Figure 1. CPU Usage diagram for the Cholesky decomposition execution time.

Fig.1 shows that, during the runtime of the program, the processor usage level is about 50%. That is a good result for programs executed without the usage of the Hyper Threading technology.

Figure 2. Diagram for the number of floating point operations per second for the Cholesky decomposition execution time.

Fig.2 shows the number of floating point operations per second during the Cholesky decomposition exection time. To the end of each iteration, the number of opertations increases intensively.

Figure 3. Diagram for the number of L1 cache-misses per second for the Cholesky decomposition execution time.

From Fig.3 it follows that the number of L1 cache-misses is large enough (about 25 millions per second on the average for all nodes).

Figure 4. Diagram for the number of L3 cache-misses per second for the Cholesky decomposition execution time.

From Fig.4 it follows that the number of L3 cache-misses is still large (about 1.5 millions/second). This fact indicates that the matrix order is large and the data do not fit in the cache.

Figure 5. Diagram for the number of memory read operations for the Cholesky decomposition execution time.

From Fig.5 it follows that, during the execution time, the memory access is intensive enough and remains on approximately the same level.

Figure 6. Diagram for the number of memory write operations for the Cholesky decomposition execution time.

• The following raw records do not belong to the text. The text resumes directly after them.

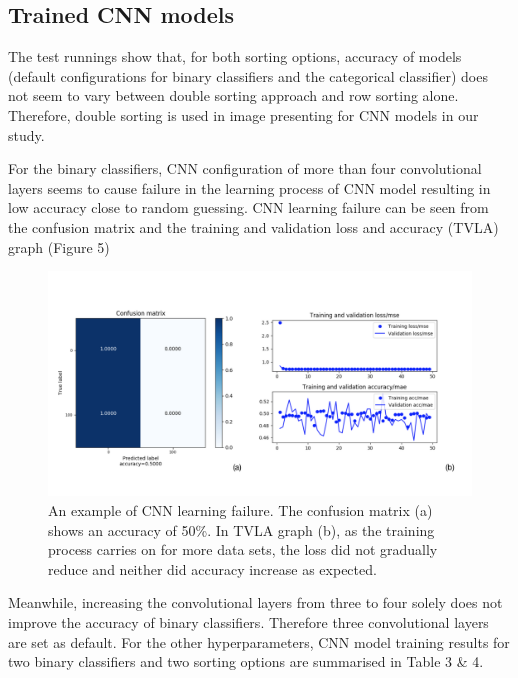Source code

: \documentclass[a4paper,12pt,oneside]{extarticle}
\begin{document}
\subsection{Trained CNN models}
The test runnings show that, for both sorting options, accuracy of models (default configurations for binary classifiers and the categorical classifier) does not seem to vary between double sorting approach and row sorting alone. Therefore, double sorting is used in image presenting for CNN models in our study.
\par
For the binary classifiers, CNN configuration of more than four convolutional layers seems to cause failure in the learning process of CNN model resulting in low accuracy close to random guessing. CNN learning failure can be seen from the confusion matrix and the training and validation loss and accuracy (TVLA) graph (Figure 5) 
\begin{figure}[H] 
  \captionsetup{singlelinecheck = false, justification=justified}
  \centering
  \includegraphics[trim = 0 5mm 0 5mm, clip,width=1\textwidth]{figure5.png}
  \caption{An example of CNN learning failure. The confusion matrix (a) shows an accuracy of 50\%. In TVLA graph (b), as the training process carries on for more data sets, the loss did not gradually reduce and neither did accuracy increase as expected.}
\end{figure}

Meanwhile, increasing the convolutional layers from three to four solely does not improve the accuracy of binary classifiers. Therefore three convolutional layers are set as default. For the other hyperparameters, CNN model training results for two binary classifiers and two sorting options are summarised in Table 3 \& 4. 
\end{document}
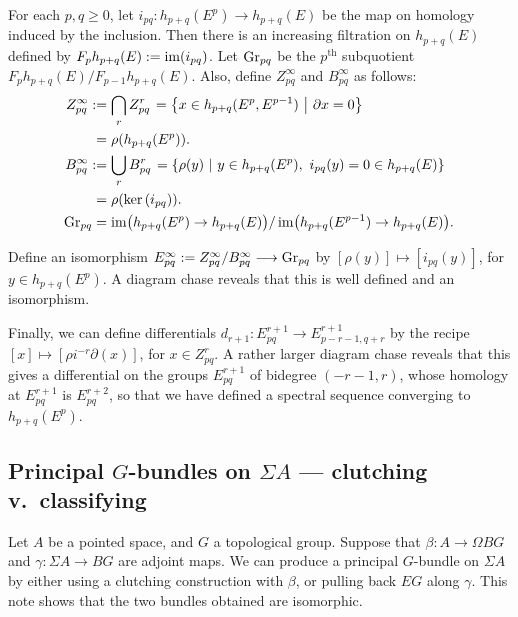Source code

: \documentclass[11pt]{article}
\newcommand{\myheading}[1]
{{\noindent\Large #1}

}
\renewcommand{\myheading}[1]{\subsection{#1}}
\begin{document}
For each $p,q\geq0$, let $i_{pq}:h_{p+q}(E^p)\to h_{p+q}(E)$ be the map on homology induced by the inclusion. Then there is an increasing filtration on $h_{p+q}(E)$ defined by $F_{p}h_{p+q}(E):=\operatorname{im}(i_{pq})$. Let $\textup{Gr}_{pq}$ be the $p^\text{th}$ subquotient $F_{p}h_{p+q}(E)/F_{p-1}h_{p+q}(E)$. Also, define $Z^\infty_{pq}$ and $B^\infty_{pq}$ as follows:
\begin{alignat*}{2}
Z_{pq}^\infty:=&\left.\bigcap_r Z_{pq}^r\right.=\left\{x\in h_{p+q}(E^p,E^{p-1})\ \middle|\ \partial x=0\right\}\\
=&\left.\rho(h_{p+q}(E^p)).\right.\\
B_{pq}^\infty:=&\left.\bigcup_r B_{pq}^r\right.=\left\{\rho(y)\ \middle|\ y\in h_{p+q}(E^p),\ i_{pq}(y)=0\in h_{p+q}(E)\right\}\\
=&\left.\rho(\textup{ker}\, (i_{pq})).\right.\\
\textup{Gr}_{pq}=&\left.\operatorname{im}\bigl(h_{p+q}(E^p)\rightarrow h_{p+q}(E)\bigr)/\operatorname{im}\bigl(h_{p+q}(E^{p-1})\rightarrow h_{p+q}(E)\bigr).\right.
\end{alignat*}

Define an isomorphism $E^\infty_{pq}:=Z_{pq}^\infty/B_{pq}^\infty\longrightarrow \textup{Gr}_{pq}$
by $[\rho(y)]\mapsto[i_{pq}(y)]$, for $y\in h_{p+q}(E^p)$. A diagram chase reveals that this is well defined and an isomorphism.

Finally, we can define differentials $d_{r+1}:E^{r+1}_{pq}\to E^{r+1}_{p-r-1,q+r}$ by the recipe $[x]\mapsto [\rho i^{-r}\partial(x)]$, for $x\in Z_{pq}^{r}$. A rather larger diagram chase reveals that this gives a differential on the groups $E^{r+1}_{pq}$ of bidegree $(-r-1,r)$, whose homology at $E^{r+1}_{pq}$ is $E^{r+2}_{pq}$, so that we have defined a spectral sequence converging to $h_{p+q}(E^p)$.



\myheading{Principal \texorpdfstring{$G$}{G}-bundles on \texorpdfstring{$\Sigma A$}{SA} --- clutching v.\ classifying}
Let $A$ be a pointed space, and $G$ a topological group. Suppose that $\beta:A\to \Omega BG$ and $\gamma:\Sigma A\to BG$ are adjoint maps. We can produce a principal $G$-bundle on $\Sigma A$ by either using a clutching construction with $\beta$, or pulling back $EG$ along $\gamma$. This note shows that the two bundles obtained are isomorphic.
\end{document}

From Fig.6 it follows that, to the end of each iteration, the number of memory write operations decreases rather considerably. This situation corelates with the increase in the number of floating point operations and can be explained by the fact the overheads are reduced and the efficiency increases when the number of memory write operations decreases.

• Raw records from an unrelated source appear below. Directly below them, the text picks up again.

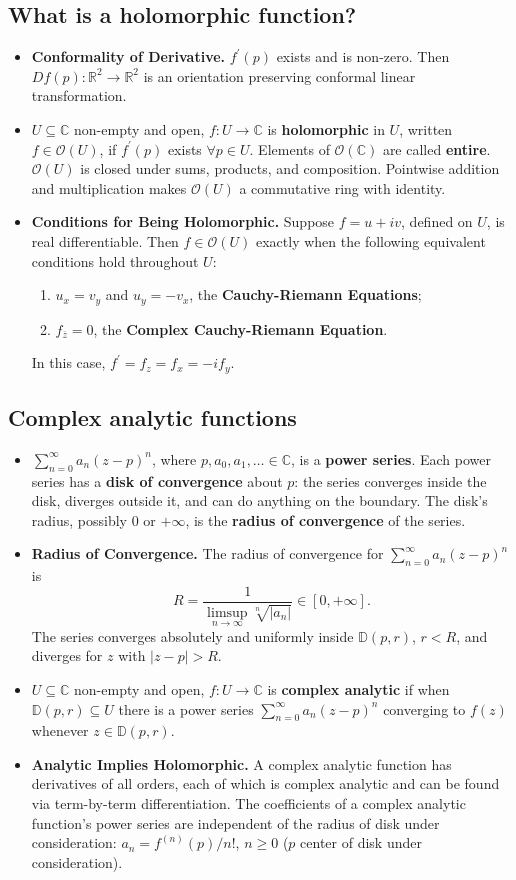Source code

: \documentclass{article}
\newenvironment{topic}[1]{%
{\subsection{#1}}%
\begin{itemize}%
}{%
\end{itemize}%
}
\newcommand{\theorem}[1]{\item {\bf #1.}}
\newcommand{\corollary}[1]{\item {\bf #1.}}
\newcommand{\term}[1]{{\bf #1}}
\newcommand{\holo}[1]{\mathcal{O}(#1)}
\newcommand{\remark}{\item}
\newcommand{\entire}{\holo{\mathbb{C}}}
\newcommand{\disk}[2]{\mathbb{D}(#1, #2)}
\begin{document}
\begin{topic}{What is a holomorphic function?}
\corollary{Conformality of Derivative} $f^\prime(p)$ exists and is non-zero. Then $Df(p) : \mathbb{R}^2 \to \mathbb{R}^2$ is an orientation preserving conformal linear transformation.

\remark $U \subseteq \mathbb{C}$ non-empty and open, $f : U \to \mathbb{C}$ is \term{holomorphic} in $U$, written $f \in \holo{U}$, if $f^\prime(p)$ exists $\forall p \in U$. Elements of $\entire{}$ are called \term{entire}. $\holo{U}$ is closed under sums, products, and composition. Pointwise addition and multiplication makes $\holo{U}$ a commutative ring with identity.

\theorem{Conditions for Being Holomorphic} Suppose $f = u + iv$, defined on $U$, is real differentiable. Then $f \in \holo{U}$ exactly when the following equivalent conditions hold throughout $U$:
\begin{enumerate}
\item $u_x = v_y$ and $u_y = -v_x$, the \term{Cauchy-Riemann Equations};
\item $f_{\overline{z}} = 0$, the \term{Complex Cauchy-Riemann Equation}.
\end{enumerate}
In this case, $f^\prime = f_z = f_x = -if_y$.

\end{topic}


\begin{topic}{Complex analytic functions}

\remark $\sum_{n=0}^\infty a_n (z - p)^n$, where $p, a_0, a_1, \ldots \in \mathbb{C}$, is a \term{power series}. Each power series has a \term{disk of convergence} about $p$: the series converges inside the disk, diverges outside it, and can do anything on the boundary. The disk's radius, possibly $0$ or $+\infty$, is the \term{radius of convergence} of the series.

\theorem{Radius of Convergence} The radius of convergence for $\sum_{n=0}^\infty a_n (z - p)^n$ is $$R = \dfrac{1}{\limsup_{n \to \infty} \sqrt[n]{|a_n|}} \in [0, +\infty].$$ The series converges absolutely and uniformly inside $\disk{p}{r}$, $r < R$, and diverges for $z$ with $|z - p| > R$.

\remark $U \subseteq \mathbb{C}$ non-empty and open, $f : U \to \mathbb{C}$ is \term{complex analytic} if when $\disk{p}{r} \subseteq U$ there is a power series $\sum_{n=0}^\infty a_n (z - p)^n$ converging to $f(z)$ whenever $z \in \disk{p}{r}$.

\theorem{Analytic Implies Holomorphic} A complex analytic function has derivatives of all orders, each of which is complex analytic and can be found via term-by-term differentiation. The coefficients of a complex analytic function's power series are independent of the radius of disk under consideration: $a_n = f^{(n)}(p) / n!$, $n \geq 0$ ($p$ center of disk under consideration).

\end{topic}
\end{document}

Figure 7. Diagram for the Infiniband network usage in bytes per second for the Cholesky decomposition execution time.

From Fig.7 follows that the communication network is intensively used at each interation. To the end of each iteration, the data transfer intensity increases significantly. This fact indicates that, to the end of each iteration, the data exchange increases among the processes.

Figure 8. Diagram for the Infiniband network usage in packeges per second for the Cholesky decomposition execution time.

The Infiniband data transfer rate in packets per second shows a relatively uniform dispersion of maximum, minimum and average values compared to the bytes-per-second diagram. This shows that the processes are probably exchanging messages of varying lengths: an indication of unevenly distributed data. Network utilization is also intensified by the end of each iteration.

Figure 9. Plot of the number of processes ready for the execution (LoadAvg) for the Cholesky decomposition execution time.

Fig.9 shows that the number of processes ready for the execution (LoadAvg) remains constant and is equal to 8 throughout the program run. This shows that the program is operating in a stable manner, with eight processes on each node. When the octa-core computing nodes are used, this indicates a rational and static loading of hardware resources by computing processes.

Overall, the data obtained from the monitoring system allows one to come to the conclusion that the program under study was working in an efficient and stable manner. The memory and communication environment usage is intensive, which can lead to an efficiency reduction with an increase of the matrix order or the number of processors in use.

5 Run results

6 References

  1. Voevodin Vl.V., Zhumatii S.A., Sobolev S.I., Antonov A.S., Bryzgalov P.A., Nikitenko D.A., Stefanov K.S., Voevodin Vad.V. The Lomonosov supercomputer in practice. Otkrytye Sistemy (2012) No. 7, 36-39.